According to Shaul Shay, former deputy head of Israel’s National Security Council, this isn’t the first time that the United States has contemplated withdrawing from the MFO. “It has previously been on the agenda, and each time, it dropped off,” said Shay, a senior research fellow at the International Institute for Counter-Terrorism at the Interdisciplinary Center Herzliya.

The Multinational Force and Observers (MFO) was established in 1981 following the phased Israeli withdrawal from Sinai. Its mission is to supervise the implementation of the historic Israeli-Egyptian peace treaty. Thirteen countries contribute military forces to it, with the U.S. military providing the single largest contingent of 452 soldiers. One of the three MFO border observation battalions is American.

Egyptian-Israeli relations are at their best level since the peace treaty was signed, following the 2013 rise to power of Egyptian President Abdul Fattah el-Sisi, Shay told JNS. These ties are mostly based on common security interests, but also involve Israeli exports of gas to Egypt, and Egypt’s positive, restraining influence on the Gaza Strip.

Nevertheless, said Shaul, there are good reasons to maintain the American presence in Sinai.

“We have to take into account the likelihood that when the Americans leave, the MFO will probably lose its significance. The MFO’s directors-general (currently U.S. Ambassador Robert S. Beecroft) have been Americans, and the U.S. soldiers form a key battalion for border observation. If they leave, the other contingents will be far less significant, especially in light of the importance of the U.S. as a superpower,” argued Shaul.

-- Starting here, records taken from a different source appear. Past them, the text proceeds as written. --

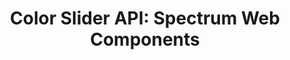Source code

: ---
layout: api.njk
title: 'Color Slider API: Spectrum Web Components'
displayName: Color Slider
componentName: color-slider
componentHeading: sp-color-slider
tags:
  - component-api
---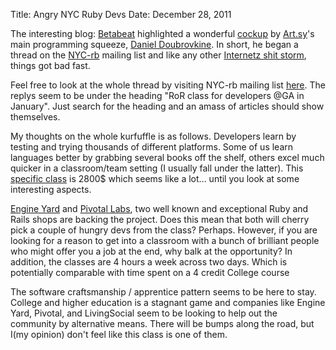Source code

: Title: Angry NYC Ruby Devs
Date: December 28, 2011

The interesting blog: [Betabeat](http://www.betabeat.com/) highlighted a
wonderful
[cockup](http://www.betabeat.com/2011/12/27/ruby-developers-offended-by-2800-ruby-class/)
by [Art.sy](http://art.sy/about)'s main programming squeeze, [Daniel
Doubrovkine](https://twitter.com/dblockdotorg). In short, he began a thread on
the [NYC-rb](http://www.meetup.com/NYC-rb/messages/archive/) mailing list and
like any other [Internetz shit storm](http://youtu.be/-JFfN5pKzFU), things got
bad fast.

Feel free to look at the whole thread by visiting NYC-rb mailing list
[here](http://www.meetup.com/NYC-rb/messages/archive/). The replys seem to be
under the heading "RoR class for developers @GA in January". Just search for
the heading and an amass of articles should show themselves.

My thoughts on the whole kurfuffle is as follows. Developers learn by testing
and trying thousands of different platforms. Some of us learn languages better
by grabbing several books off the shelf, others excel much quicker in a
classroom/team setting (I usually fall under the latter). This [specific
class](https://generalassemb.ly/ruby-on-rails-for-developers) is 2800$ which
seems like a lot… until you look at some interesting aspects.

[Engine Yard](http://www.engineyard.com/) and [Pivotal
Labs](http://pivotallabs.com/), two well known and exceptional Ruby and Rails
shops are backing the project. Does this mean that both will cherry pick a
couple of hungry devs from the class? Perhaps. However, if you are looking for
a reason to get into a classroom with a bunch of brilliant people who might
offer you a job at the end, why balk at the opportunity? In addition, the
classes are 4 hours a week across two days. Which is potentially comparable
with time spent on a 4 credit College course

The software craftsmanship / apprentice pattern seems to be here to stay.
College and higher education is a stagnant game and companies like Engine Yard,
Pivotal, and LivingSocial seem to be looking to help out the community by
alternative means. There will be bumps along the road, but I(my opinion) don't
feel like this class is one of them.

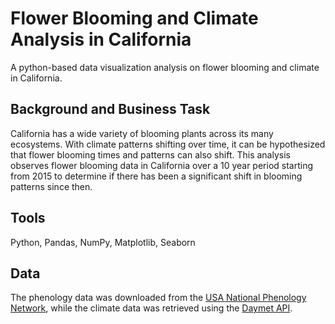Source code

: # Flower Blooming and Climate Analysis in California
A python-based data visualization analysis on flower blooming and climate in California. 

## Background and Business Task
California has a wide variety of blooming plants across its many ecosystems. With climate patterns shifting over time, it can be hypothesized that flower blooming times and patterns can also shift. This analysis observes flower blooming data in California over a 10 year period starting from 2015 to determine if there has been a significant shift in blooming patterns since then. 

## Tools
Python, Pandas, NumPy, Matplotlib, Seaborn

## Data
The phenology data was downloaded from the [USA National Phenology Network](https://www.usanpn.org/), while the climate data was retrieved using the [Daymet API](https://daymet.ornl.gov/). 
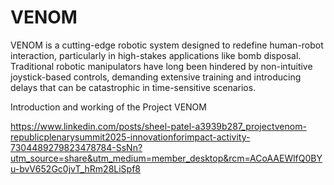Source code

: # VENOM
VENOM is a cutting-edge robotic system designed to redefine human-robot interaction, particularly in high-stakes applications like bomb disposal. Traditional robotic manipulators have long been hindered by non-intuitive joystick-based controls, demanding extensive training and introducing delays that can be catastrophic in time-sensitive scenarios.


Introduction and working of the Project VENOM 

https://www.linkedin.com/posts/sheel-patel-a3939b287_projectvenom-republicplenarysummit2025-innovationforimpact-activity-7304489279823478784-SsNn?utm_source=share&utm_medium=member_desktop&rcm=ACoAAEWlfQ0BYu-bvV652Gc0jvT_hRm28LiSpf8
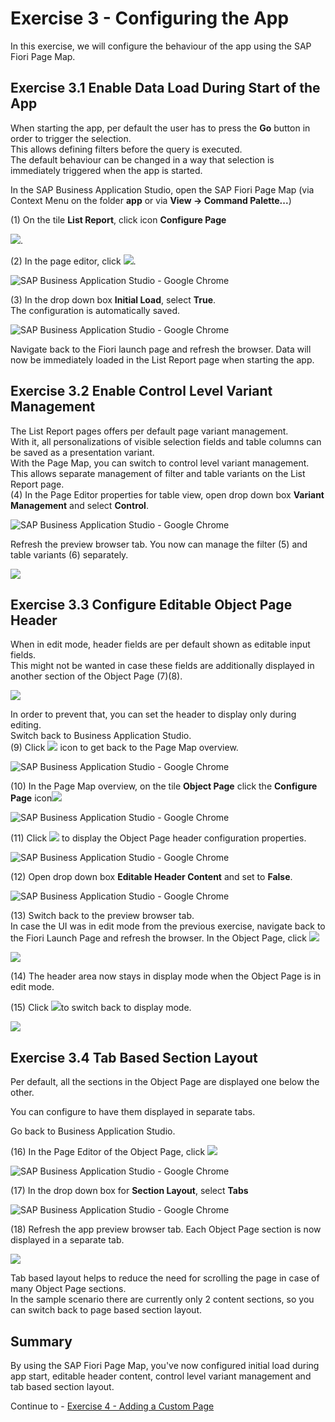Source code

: # Exercise 3 - Configuring the App

In this exercise, we will configure the behaviour of the app using the SAP Fiori Page Map.

## Exercise 3.1 Enable Data Load During Start of the App

When starting the app, per default the user has to press the
**Go** button in order to trigger the selection.\
This allows defining filters before the query is executed.\
The default behaviour can be changed in a way that selection is immediately
triggered when the app is started.

In the SAP Business Application Studio, open the SAP Fiori Page Map (via Context Menu on the folder **app** or via **View -> Command Palette...**)

(1) On the tile **List Report**, click icon **Configure
Page**

![](./images/image1.png).

(2) In the page editor, click
![](./images/image4.png).

![SAP Business Application Studio - Google
Chrome](./images/image3.png)

(3) In the drop down box **Initial Load**, select
**True**.\
The configuration is automatically saved.

![SAP Business Application Studio - Google
Chrome](./images/image5.png)

Navigate back to the Fiori launch
page and refresh the browser.
Data will now be immediately loaded in the List Report page when starting the app.

## Exercise 3.2 Enable Control Level Variant Management

The List Report pages offers per default page variant management.\
With it, all personalizations of visible selection fields and table columns can be
saved as a presentation variant.\
With the Page Map, you can switch to control level variant management.
This allows separate management of filter and table variants on the List Report page.\
(4) In the Page Editor properties for table view, open drop down box **Variant Management** and select **Control**.

![SAP Business Application Studio - Google
Chrome](./images/image7.png)

Refresh the preview browser tab. You now can manage the filter (5) and table variants (6) separately.

![](./images/image9.png)

## Exercise 3.3 Configure Editable Object Page Header

When in edit mode, header fields are per default shown as editable
input fields.\
This might not be wanted in case these fields are additionally displayed in another section of the Object Page (7)(8).

![](./images/image10.png)

In order to prevent that, you can set the header to display only during editing.\
Switch back to Business Application Studio.\
(9) Click ![](./images/image12.png) icon to get back to the Page Map overview.

![SAP Business Application Studio - Google
Chrome](./images/image11.png)

(10) In the Page Map overview, on the tile **Object Page** click the **Configure
Page** icon![](./images/image14.png)

![SAP Business Application Studio - Google
Chrome](./images/image13.png)

(11) Click ![](./images/image16.png) to display the Object Page header configuration properties.

![SAP Business Application Studio - Google
Chrome](./images/image15.png)

(12) Open drop down box **Editable Header Content** and
set to **False**.

![SAP Business Application Studio - Google
Chrome](./images/image17.png)

(13) Switch back to the preview browser tab.\
In case the UI was in edit mode from the previous exercise, navigate back to the Fiori Launch Page and refresh the browser.
In the Object Page, click ![](./images/image20.png)

![](./images/image19.png)

(14) The header area now stays in display mode when the Object Page is in edit mode.

(15) Click ![](./images/image22.png)to switch back to display mode.

![](./images/image21.png)

## Exercise 3.4 Tab Based Section Layout

Per default, all the sections in the Object Page are displayed one
below the other.

You can configure to have them displayed in separate tabs.

Go back to Business Application Studio.

(16) In the Page Editor of the Object Page, click
![](./images/image24.png)

![SAP Business Application Studio - Google
Chrome](./images/image23.png)

(17) In the drop down box for **Section Layout**, select **Tabs**

![SAP Business Application Studio - Google
Chrome](./images/image25.png)

(18) Refresh the app preview browser tab. Each Object Page section is
now displayed in a separate tab.

![](./images/image27.png)

Tab based layout helps to reduce the need for scrolling the page in case of many Object Page sections.\
In the sample scenario there are currently only 2 content sections, so you can switch back to page based section layout.

## Summary

By using the SAP Fiori Page Map, you've now configured initial load during app start, editable header content, control level variant management and tab based section layout.

Continue to - [Exercise 4 - Adding a Custom Page](../ex4/README.md)
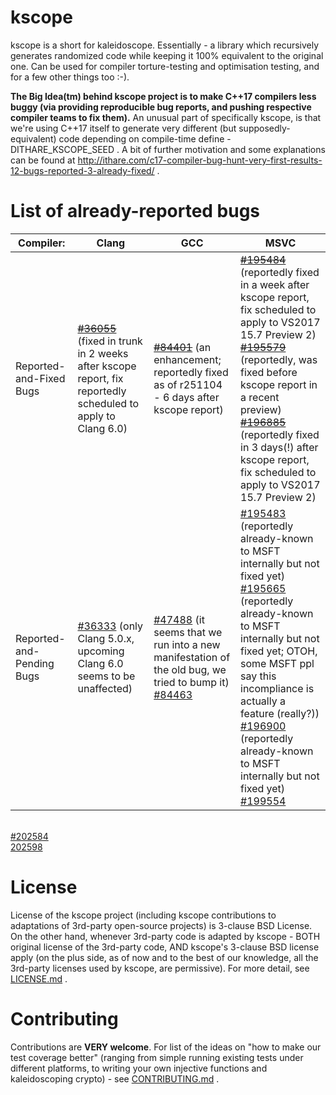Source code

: # kscope
kscope is a short for kaleidoscope. Essentially - a library which recursively generates randomized code while keeping it 100% equivalent to the original one. Can be used for compiler torture-testing and optimisation testing, and for a few other things too :-).

**The Big Idea(tm) behind kscope project is to make C++17 compilers less buggy (via providing reproducible bug reports, and pushing respective compiler teams to fix them).** An unusual part of specifically kscope, is that we're using C++17 itself to generate very different (but supposedly-equivalent) code depending on compile-time define -DITHARE_KSCOPE_SEED . A bit of further motivation and some explanations can be found at http://ithare.com/c17-compiler-bug-hunt-very-first-results-12-bugs-reported-3-already-fixed/ .

# List of already-reported bugs

Compiler: | Clang | GCC | MSVC 
--------- | ----- | --- | ---- 
Reported-and-Fixed Bugs | ~~[#36055](https://bugs.llvm.org/show_bug.cgi?id=36055)~~ (fixed in trunk in 2 weeks after kscope report, fix reportedly scheduled to apply to Clang 6.0) | ~~[#84401](https://gcc.gnu.org/bugzilla/show_bug.cgi?id=84401)~~ (an enhancement; reportedly fixed as of r251104 - 6 days after kscope report) | ~~[#195484](https://developercommunity.visualstudio.com/content/problem/195484/p-option-doesnt-replace-every-second-occurrence-of.html)~~ (reportedly fixed in a week after kscope report, fix scheduled to apply to VS2017 15.7 Preview 2) <br> ~~[#195579](https://developercommunity.visualstudio.com/content/problem/195579/misreported-location-for-warning-in-constexpr-func.html)~~ (reportedly, was fixed before kscope report in a recent preview) <br> ~~[#196885](https://developercommunity.visualstudio.com/content/problem/196885/c1001-in-fddvctoolscompilercxxfeslp1cwalkcpp-line.html)~~ (reportedly fixed in 3 days(!) after kscope report, fix scheduled to apply to VS2017 15.7 Preview 2)
Reported-and-Pending Bugs | 	[#36333](https://bugs.llvm.org/show_bug.cgi?id=36333) (only Clang 5.0.x, upcoming Clang 6.0 seems to be unaffected) | 	[#47488](https://gcc.gnu.org/bugzilla/show_bug.cgi?id=47488)  (it seems that we run into a new manifestation of the old bug, we tried to bump it) <br>[#84463](https://gcc.gnu.org/bugzilla/show_bug.cgi?id=84463) | [#195483](https://developercommunity.visualstudio.com/content/problem/195483/continue-in-constexpr-function-causes-constexpr-fu.html) (reportedly already-known to MSFT internally but not fixed yet) <br>[#195665](https://developercommunity.visualstudio.com/content/problem/195665/-line-cannot-be-used-as-an-argument-for-constexpr.html) (reportedly already-known to MSFT internally but not fixed yet; OTOH, some MSFT ppl say this incompliance is actually a feature (really?)) <br>[#196900](https://developercommunity.visualstudio.com/content/problem/196900/c1001-in-file-msc1cpp-line-1507.html) (reportedly already-known to MSFT internally but not fixed yet) <br>[#199554](https://developercommunity.visualstudio.com/content/problem/199554/suspected-bad-code-generation-for-release-build.html)
<br>[#202584](https://developercommunity.visualstudio.com/content/problem/202584/suspected-invalid-codegen-for-release-build.html)<br>[202598](https://developercommunity.visualstudio.com/content/problem/202598/suspected-invalid-codegen-for-x86-release-build.html)
# License

License of the kscope project (including kscope contributions to adaptations of 3rd-party open-source projects) is 3-clause BSD License. On the other hand, whenever 3rd-party code is adapted by kscope - BOTH original license of the 3rd-party code, AND kscope's 3-clause BSD license apply (on the plus side, as of now and to the best of our knowledge, all the 3rd-party licenses used by kscope, are permissive). For more detail, see [LICENSE.md](https://github.com/ITHare/kscope/blob/master/LICENSE.md) .

# Contributing

Contributions are **VERY welcome**. For list of the ideas on "how to make our test coverage better" (ranging from simple running existing tests under different platforms, to writing your own injective functions and kaleidoscoping crypto) - see [CONTRIBUTING.md](https://github.com/ITHare/kscope/blob/master/CONTRIBUTING.md) .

The MFO’s presence is still important, he said, as part of Egypt’s ongoing war against terrorism in the Sinai Peninsula. Israel and Egypt have a common interest in Egyptian success in eliminating ISIS from the area, and to enable Egypt to accomplish this, Israel has consistently allowed Egypt to move military forces into Sinai’s B and C zones, breaching the original peace treaty protocol, explained Shaul. The quantities of the forces are also in technical violation of the treaty.

“Area C is only allowed to have policing forces. Area B is a central zone in Sinai that can only have four battalions of border guards. Israel has allowed Egypt to move infantry, armored corps and engineering units to combat terrorism. Egypt has also overridden the treaty protocols by its use of combat aircraft,” he said.

‘Could influence other countries that contribute’

While Israel has given Cairo its blessing for all of this activity, Shay said it’s important to recall the fact that in the past decade, a Muslim Brotherhood government briefly ruled Egypt. “The multinational force, and mainly the American force, is an insurance policy for when Israel gives allowances to Egypt—in case something goes wrong,” noted Shay.

Under current conditions, this has little significance, but should a change take place in conditions, an American presence in the area, even a symbolic one, would contribute to stability. “Hence, I would not give up on it,” said Shay. “In addition, this demonstrates American commitment to the peace treaty,” which is a factor important for both Egypt and Israel, he added.

Finally, the disbanding of the MFO could have a knock-on effect on other international peacekeepers in the area, such as UNIFIL in southern Lebanon and UNDOF in southern Syria—forces that Israel views ultimately as positive elements in promoting stability.

“Certainly, if the MFO is disbanded, that could influence other countries that contribute peacekeeping and observation forces,” said Shay.

In a statement released in recent days, the Conference of Presidents of Major American Jewish Organizations warned against the move, saying, “We strongly caution against the United States withdrawing from or diminishing its participation in the Multinational Force and Observers international peacekeeping force in Egypt’s Sinai Peninsula. The absence of American leadership in the MFO, which was established in order to oversee the terms of the Israeli-Egyptian peace agreement in 1979, would be detrimental to its ability to carry out its mission, particularly given the rising activity of ISIS in the Sinai.”

The statement called for “sustaining a strong U.S. role in the MFO, as it is a critical component of maintaining regional security and protecting the interests of the United States and its allies.”